In the late 1950s, Warn Industries pioneered the development of the electric winch for use on a recreational vehicle. Previous to the electric winch, most users of four-wheel drive vehicles utilized a winch driven by a power take-off (PTO) system of hydraulic system. However, PTO and hydraulic winches will only operate if the vehicle is running. The application of the electric winch would allow for vehicle self recovery, even if the engine had stalled. The first unit sold was initially called the Model 6000 (M6000), although it became known as the Belleview. It had a capacity of 6,000 lbs. In 1974, the company would update its Belleview winch to the M8274, which featured more modern components and an 8,000 lb. capacity.
In 1968, Thurston Warn was named president of Warn Industries, and in the 1970s, the company established a relationship with Ford Motor Company, and began producing hub sets for the automobile manufacturer. Additionally, the company moved to the Portland, Oregon suburb of Clackamas in the '70s. In 1984, Mike Warn became president of Warn Industries.
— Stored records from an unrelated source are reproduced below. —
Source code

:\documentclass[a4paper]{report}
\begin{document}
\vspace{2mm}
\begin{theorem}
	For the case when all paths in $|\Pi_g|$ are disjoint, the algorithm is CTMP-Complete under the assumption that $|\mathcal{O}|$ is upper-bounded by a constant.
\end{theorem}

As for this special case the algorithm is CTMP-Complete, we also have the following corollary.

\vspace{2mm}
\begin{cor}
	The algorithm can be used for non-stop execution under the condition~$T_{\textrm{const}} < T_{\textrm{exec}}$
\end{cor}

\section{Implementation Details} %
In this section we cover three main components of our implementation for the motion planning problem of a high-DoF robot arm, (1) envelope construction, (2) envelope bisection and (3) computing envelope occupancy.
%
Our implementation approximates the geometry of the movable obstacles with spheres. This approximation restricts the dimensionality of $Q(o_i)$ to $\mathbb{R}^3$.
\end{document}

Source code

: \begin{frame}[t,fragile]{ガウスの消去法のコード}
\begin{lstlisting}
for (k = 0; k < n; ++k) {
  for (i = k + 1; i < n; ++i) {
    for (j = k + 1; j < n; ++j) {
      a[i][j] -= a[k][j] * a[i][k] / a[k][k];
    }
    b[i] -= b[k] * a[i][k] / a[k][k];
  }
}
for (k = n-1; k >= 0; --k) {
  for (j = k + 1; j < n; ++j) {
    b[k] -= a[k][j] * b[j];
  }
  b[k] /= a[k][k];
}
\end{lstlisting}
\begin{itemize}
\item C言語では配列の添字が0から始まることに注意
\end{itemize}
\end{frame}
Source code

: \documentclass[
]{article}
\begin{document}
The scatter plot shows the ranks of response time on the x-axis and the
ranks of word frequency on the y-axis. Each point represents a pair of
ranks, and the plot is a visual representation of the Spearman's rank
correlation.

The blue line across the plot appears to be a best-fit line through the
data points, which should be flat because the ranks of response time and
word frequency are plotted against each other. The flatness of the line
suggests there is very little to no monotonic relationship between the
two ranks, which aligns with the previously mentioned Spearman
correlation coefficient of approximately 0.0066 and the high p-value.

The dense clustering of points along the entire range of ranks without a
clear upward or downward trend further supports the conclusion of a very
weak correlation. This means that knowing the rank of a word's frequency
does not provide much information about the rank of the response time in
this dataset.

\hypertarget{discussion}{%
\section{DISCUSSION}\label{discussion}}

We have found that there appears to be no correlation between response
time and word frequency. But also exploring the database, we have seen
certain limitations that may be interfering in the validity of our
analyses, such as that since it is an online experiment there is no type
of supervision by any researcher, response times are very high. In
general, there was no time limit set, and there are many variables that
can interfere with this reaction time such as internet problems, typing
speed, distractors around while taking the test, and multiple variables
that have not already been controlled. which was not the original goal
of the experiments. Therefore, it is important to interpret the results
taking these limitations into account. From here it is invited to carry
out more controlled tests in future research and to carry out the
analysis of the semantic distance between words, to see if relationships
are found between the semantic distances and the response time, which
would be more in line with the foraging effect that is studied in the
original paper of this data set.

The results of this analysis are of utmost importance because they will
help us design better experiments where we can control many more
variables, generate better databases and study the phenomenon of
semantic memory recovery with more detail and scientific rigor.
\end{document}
Warn Industries was sold in 2000 to Endeavor Capital & Northwest Equity. In 2003, the Dover Corporation acquired Warn Industries for $325 million.

The company has won a number awards for its products, most recently winning a "gold" Excellence Award from Ford Motor Company for being a top-tier supplier to the automobile manufacturer. Warn Industries supplies Ford Motor Company with wheel-end disconnects (automatic locking hubs) for a number of its pickup models.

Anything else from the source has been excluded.